How VAWA Works for Immigrants

The Violence Against Women Act (VAWA) is a crucial piece of legislation that protects victims of domestic violence. Despite its name, VAWA is not exclusive to women, nor does it apply only to current U.S. residents. The legislation covers all victims of domestic abuse, including all genders, races, and sexualities; it also covers immigrants living in the U.S. under an abusive U.S. citizen or lawful permanent resident (LPR), as well as those whose entry into the U.S. is dependent on an abusive individual.

Under VAWA, immigrants who previously had few legal protections from domestic violence can now seek relief from abuse by pursuing eligibility for a Green Card. In doing so, they can become lawful permanent residents of the country independent of any help or petition from an abusive partner or family member.

This Act has evolved over the years, and it continues to develop as the country moves into a new era of politics, economic troubles, and reform.

The History of VAWA

The original bill for the Violence Against Women Act was created in 1994 and was a landmark piece of legislation. VAWA was the first piece of federal legislation to acknowledge sexual assault and domestic violence as crimes. It also used national resources to fuel communities around the country by fostering a grassroots response to combat violence.

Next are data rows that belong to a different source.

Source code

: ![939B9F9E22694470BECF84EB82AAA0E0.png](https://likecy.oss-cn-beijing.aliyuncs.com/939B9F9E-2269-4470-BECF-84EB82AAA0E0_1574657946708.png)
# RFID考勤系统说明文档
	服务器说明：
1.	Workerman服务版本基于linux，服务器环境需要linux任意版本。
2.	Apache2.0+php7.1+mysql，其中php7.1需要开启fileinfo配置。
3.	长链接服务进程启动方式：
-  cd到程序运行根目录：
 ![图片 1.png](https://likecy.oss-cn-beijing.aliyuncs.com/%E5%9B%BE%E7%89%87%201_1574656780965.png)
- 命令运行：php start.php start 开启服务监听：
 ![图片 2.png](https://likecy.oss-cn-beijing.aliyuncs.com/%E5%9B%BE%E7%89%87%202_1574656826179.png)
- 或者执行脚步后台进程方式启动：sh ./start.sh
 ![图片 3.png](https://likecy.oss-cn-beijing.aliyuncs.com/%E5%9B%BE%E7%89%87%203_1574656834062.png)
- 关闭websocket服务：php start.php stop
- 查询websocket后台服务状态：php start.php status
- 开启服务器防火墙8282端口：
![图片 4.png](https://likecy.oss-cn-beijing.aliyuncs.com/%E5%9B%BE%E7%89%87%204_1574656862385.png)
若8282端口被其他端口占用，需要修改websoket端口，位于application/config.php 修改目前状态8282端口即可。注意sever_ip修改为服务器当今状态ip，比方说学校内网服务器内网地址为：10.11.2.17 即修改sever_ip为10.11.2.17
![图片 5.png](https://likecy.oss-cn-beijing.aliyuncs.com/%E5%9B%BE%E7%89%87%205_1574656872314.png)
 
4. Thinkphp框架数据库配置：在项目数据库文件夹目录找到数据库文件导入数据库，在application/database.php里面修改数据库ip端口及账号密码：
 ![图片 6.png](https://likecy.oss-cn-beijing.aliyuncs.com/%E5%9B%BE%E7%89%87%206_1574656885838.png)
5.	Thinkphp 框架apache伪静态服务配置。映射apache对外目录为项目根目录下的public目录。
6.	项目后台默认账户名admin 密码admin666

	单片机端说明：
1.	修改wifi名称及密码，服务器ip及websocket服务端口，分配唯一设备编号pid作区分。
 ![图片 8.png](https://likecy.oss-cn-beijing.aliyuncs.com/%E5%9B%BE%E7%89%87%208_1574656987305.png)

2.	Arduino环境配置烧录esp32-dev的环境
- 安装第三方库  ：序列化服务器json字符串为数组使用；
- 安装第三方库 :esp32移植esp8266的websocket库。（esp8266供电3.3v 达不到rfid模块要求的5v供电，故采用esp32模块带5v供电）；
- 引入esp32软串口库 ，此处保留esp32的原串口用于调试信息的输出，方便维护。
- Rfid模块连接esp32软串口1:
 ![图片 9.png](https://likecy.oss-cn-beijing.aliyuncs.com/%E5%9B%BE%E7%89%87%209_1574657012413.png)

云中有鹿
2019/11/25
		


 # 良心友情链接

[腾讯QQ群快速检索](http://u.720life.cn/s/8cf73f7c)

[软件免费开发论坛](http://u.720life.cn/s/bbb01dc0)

VAWA is up for reauthorization every five years. Each time, it builds on its foundation of protection and becomes more inclusive to better meet the rising needs of victims. The reauthorization signed in 2013 expanded protective measures to include immigrants, effectively giving abused immigrants the right to self-petition for legal status in the U.S.

VAWA allows immigrants who received conditional permanent residency based on their marriage to a U.S. citizen to file for a waiver of these conditions if they have been abused. To apply, the victim must have proof that they entered the marriage in good faith and that they are of good moral character. This means that the victim does not have a criminal record.

Immigrant victims are eligible if they have experienced abuse from:

  • A U.S. citizen spouse
  • A U.S. citizen parent
  • A U.S. citizen son or daughter
  • A lawful permanent resident parent
  • A lawful permanent resident spouse, or former spouse

Under VAWA, self-petitioners are exempt from restrictions to adjust their status. This means that immigrants can leave abusive situations without fear of jeopardizing their status in the U.S.

Understanding VAWA’s Purpose

Often, cases of abuse among marginalized groups go entirely unnoticed due to the circumstances involved. For example, some immigrants with citizenship from marriage may avoid reporting or leaving an abusive partner out of fear of losing their legal status in the U.S . Others who are awaiting entry into the U.S. may forego reporting abuse because their abusers have threatened to withhold their petitions for entry. VAWA alleviates these fears by allowing immigrants to become self-petitioners and apply for legal status on their own.

For more information about forms and applications under VAWA, visit here.

The Future for VAWA

The hope for the future is that lawmakers will continue to build out more robust policies that protect immigrants and, importantly, allow the voices of these individuals to be heard. Visas and petitions can be a way out for some, but these processes are complex and require the assistance of an experienced attorney.